# Exercise instructions
Using the records below, write out only the lines from the line containing "from './module1' 导入的不是默认的 bb功能和属性" up to and including the line containing "1. Current flows", exactly, with no pictures.

══════════

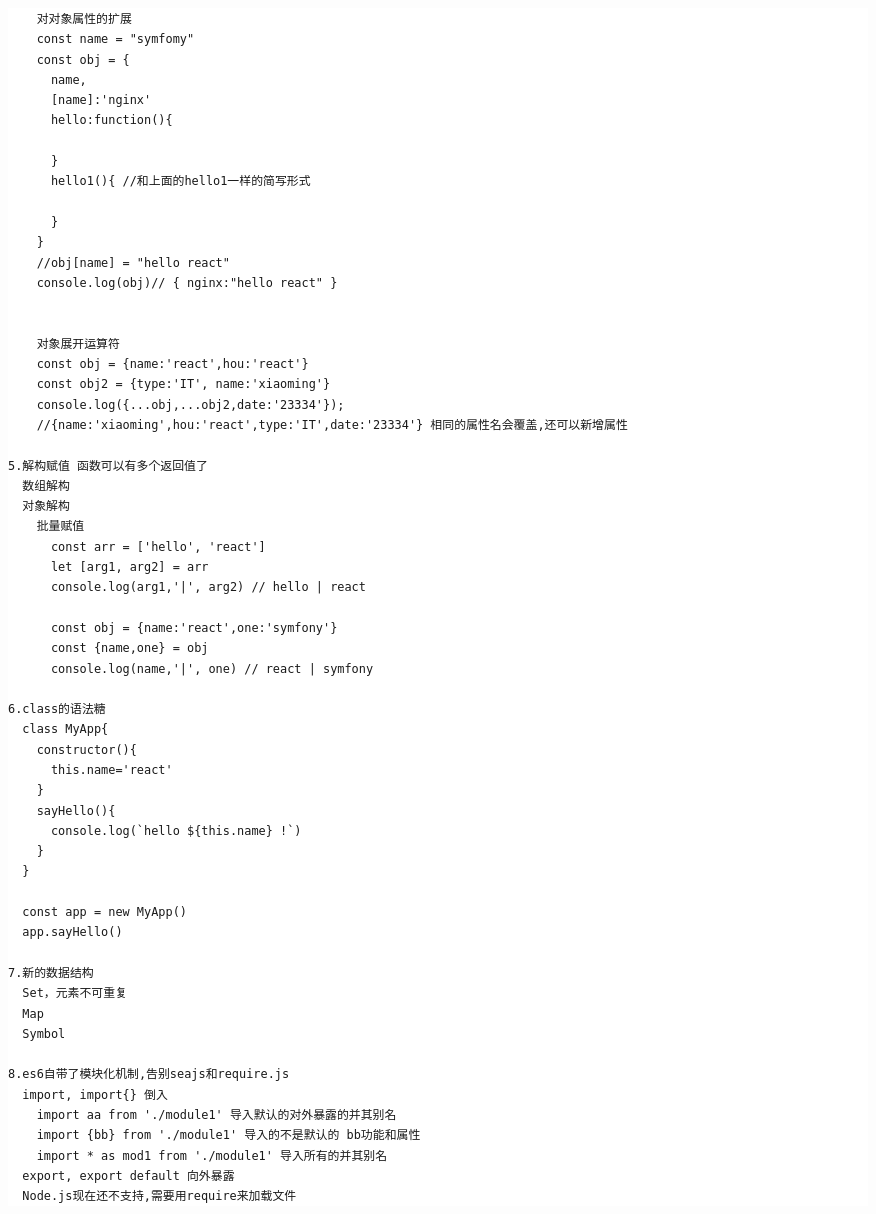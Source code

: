         对对象属性的扩展
        const name = "symfomy" 
        const obj = {
          name,
          [name]:'nginx'
          hello:function(){

          }
          hello1(){ //和上面的hello1一样的简写形式

          }
        }
        //obj[name] = "hello react"
        console.log(obj)// { nginx:"hello react" }
  

        对象展开运算符
        const obj = {name:'react',hou:'react'}
        const obj2 = {type:'IT', name:'xiaoming'}       
        console.log({...obj,...obj2,date:'23334'}); 
        //{name:'xiaoming',hou:'react',type:'IT',date:'23334'} 相同的属性名会覆盖,还可以新增属性

    5.解构赋值 函数可以有多个返回值了
      数组解构
      对象解构
        批量赋值
          const arr = ['hello', 'react']
          let [arg1, arg2] = arr
          console.log(arg1,'|', arg2) // hello | react
        
          const obj = {name:'react',one:'symfony'}
          const {name,one} = obj
          console.log(name,'|', one) // react | symfony
  
    6.class的语法糖
      class MyApp{
        constructor(){
          this.name='react'
        }
        sayHello(){
          console.log(`hello ${this.name} !`)
        }
      }

      const app = new MyApp()
      app.sayHello()

    7.新的数据结构
      Set，元素不可重复
      Map
      Symbol
  
    8.es6自带了模块化机制,告别seajs和require.js
      import, import{} 倒入
        import aa from './module1' 导入默认的对外暴露的并其别名
        import {bb} from './module1' 导入的不是默认的 bb功能和属性
        import * as mod1 from './module1' 导入所有的并其别名
      export, export default 向外暴露
      Node.js现在还不支持,需要用require来加载文件
   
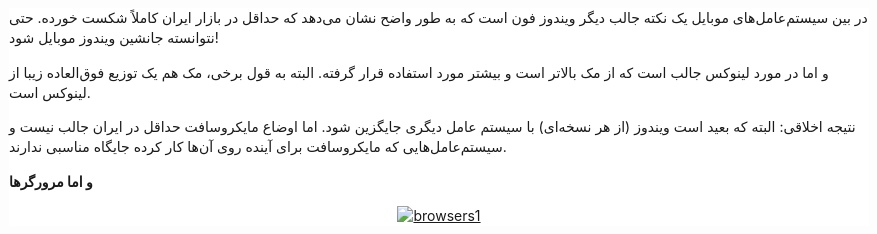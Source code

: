 در بین سیستم‌عامل‌های موبایل یک نکته جالب دیگر ویندوز فون است که به طور واضح نشان می‌دهد که حداقل در بازار ایران کاملاً شکست خورده. حتی نتوانسته جانشین ویندوز موبایل شود!

و اما در مورد لینوکس جالب است که از مک بالاتر است و بیشتر مورد استفاده قرار گرفته. البته به قول برخی، مک هم یک توزیع فوق‌العاده زیبا از لینوکس است.

نتیجه اخلاقی:‌ البته که بعید است ویندوز (از هر نسخه‌ای) با سیستم عامل دیگری جایگزین شود. اما اوضاع مایکروسافت حداقل در ایران جالب نیست و سیستم‌عامل‌هایی که مایکروسافت برای آینده روی آن‌ها کار کرده جایگاه مناسبی ندارند.

**و اما مرورگرها**

<p style="text-align: center;">
  <a href="/wp-content/uploads/2014/05/browsers1.png"><img class="size-full wp-image-500 aligncenter" alt="browsers1" src="/wp-content/uploads/2014/05/browsers1.png" width="405" height="814" srcset="/wp-content/uploads/2014/05/browsers1.png 405w, /wp-content/uploads/2014/05/browsers1-149x300.png 149w" sizes="(max-width: 405px) 100vw, 405px" /></a>
</p>
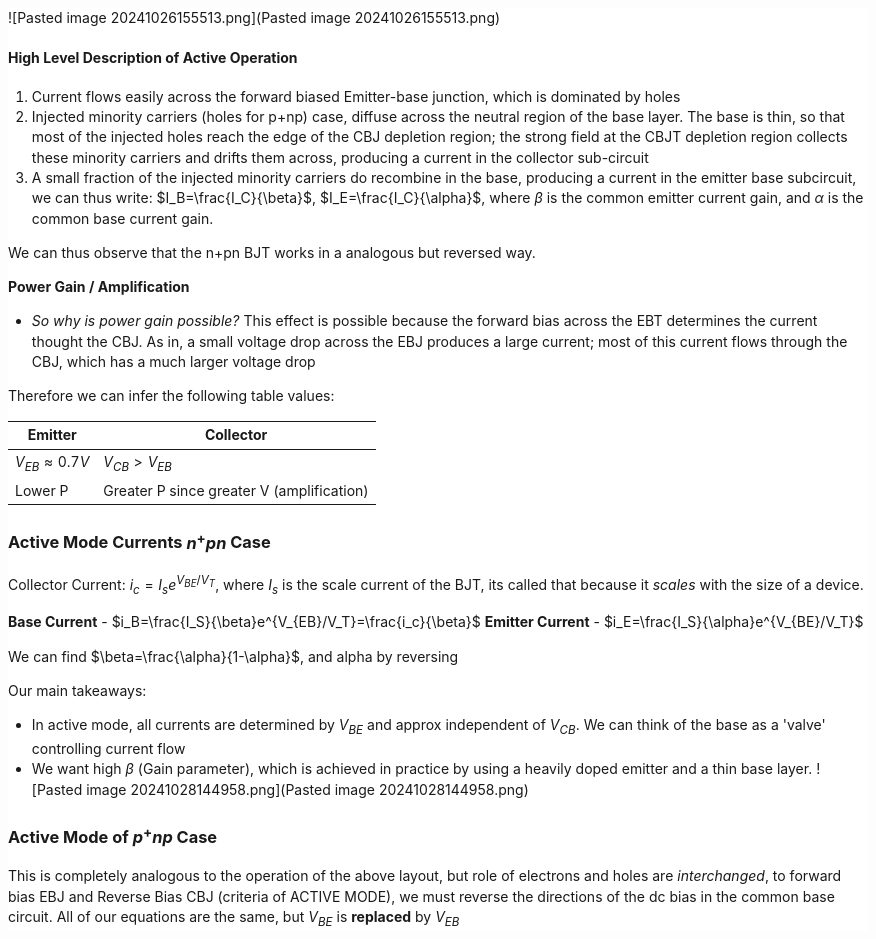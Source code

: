 ![Pasted image 20241026155513.png](Pasted image 20241026155513.png)

#### High Level Description of Active Operation
1. Current flows easily across the forward biased Emitter-base junction, which is dominated by holes
2. Injected minority carriers (holes for p+np) case, diffuse across the neutral region of the base layer. The base is thin, so that most of the injected holes reach the edge of the CBJ depletion region; the strong field at the CBJT depletion region collects these minority carriers and drifts them across, producing a current in the collector sub-circuit
3. A small fraction of the injected minority carriers do recombine in the base, producing a current in the emitter base subcircuit, we can thus write:
$I_B=\frac{I_C}{\beta}$, $I_E=\frac{I_C}{\alpha}$, where $\beta$ is the common emitter current gain, and $\alpha$ is the common base current gain.

We can thus observe that the n+pn BJT works in a analogous but reversed way.


**Power Gain / Amplification**
- *So why is power gain possible?*
This effect is possible because the forward bias across the EBT determines the current thought the CBJ. As in, a small voltage drop across the EBJ produces a large current; most of this current flows through the CBJ, which has a much larger voltage drop

Therefore we can infer the following table values:

| Emitter             | Collector                                 |
| ------------------- | ----------------------------------------- |
| $V_{EB}\approx0.7V$ | $V_{CB}>V_{EB}$                           |
| Lower P             | Greater P since greater V (amplification) |


### Active Mode Currents $n^+pn$ Case
Collector Current: $i_c=I_se^{V_{BE}/V_T}$, where $I_s$ is the scale current of the BJT, its called that because it *scales* with the size of a device.

**Base Current** - $i_B=\frac{I_S}{\beta}e^{V_{EB}/V_T}=\frac{i_c}{\beta}$
**Emitter Current** - $i_E=\frac{I_S}{\alpha}e^{V_{BE}/V_T}$

We can find $\beta=\frac{\alpha}{1-\alpha}$, and alpha by reversing

Our main takeaways:
- In active mode, all currents are determined by $V_{BE}$ and approx independent of $V_{CB}$. We can think of the base as a 'valve' controlling current flow
- We want high $\beta$ (Gain parameter), which is achieved in practice by using a heavily doped emitter and a thin base layer.
![Pasted image 20241028144958.png](Pasted image 20241028144958.png)

### Active Mode of $p^+np$ Case
This is completely analogous to the operation of the above layout, but role of electrons and holes are *interchanged*, to forward bias EBJ and Reverse Bias CBJ (criteria of ACTIVE MODE), we must reverse the directions of the dc bias in the common base circuit. All of our equations are the same, but $V_{BE}$ is **replaced** by $V_{EB}$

══════════

# Exercise output
        import {bb} from './module1' 导入的不是默认的 bb功能和属性
        import * as mod1 from './module1' 导入所有的并其别名
      export, export default 向外暴露
      Node.js现在还不支持,需要用require来加载文件
   
Source code

: در بین سیستم‌عامل‌های موبایل یک نکته جالب دیگر ویندوز فون است که به طور واضح نشان می‌دهد که حداقل در بازار ایران کاملاً شکست خورده. حتی نتوانسته جانشین ویندوز موبایل شود!

و اما در مورد لینوکس جالب است که از مک بالاتر است و بیشتر مورد استفاده قرار گرفته. البته به قول برخی، مک هم یک توزیع فوق‌العاده زیبا از لینوکس است.

نتیجه اخلاقی:‌ البته که بعید است ویندوز (از هر نسخه‌ای) با سیستم عامل دیگری جایگزین شود. اما اوضاع مایکروسافت حداقل در ایران جالب نیست و سیستم‌عامل‌هایی که مایکروسافت برای آینده روی آن‌ها کار کرده جایگاه مناسبی ندارند.

**و اما مرورگرها**

<p style="text-align: center;">
  <a href="/wp-content/uploads/2014/05/browsers1.png"><img class="size-full wp-image-500 aligncenter" alt="browsers1" src="/wp-content/uploads/2014/05/browsers1.png" width="405" height="814" srcset="/wp-content/uploads/2014/05/browsers1.png 405w, /wp-content/uploads/2014/05/browsers1-149x300.png 149w" sizes="(max-width: 405px) 100vw, 405px" /></a>
</p>
Source code

: ![Pasted image 20241026155513.png](Pasted image 20241026155513.png)

#### High Level Description of Active Operation
1. Current flows easily across the forward biased Emitter-base junction, which is dominated by holes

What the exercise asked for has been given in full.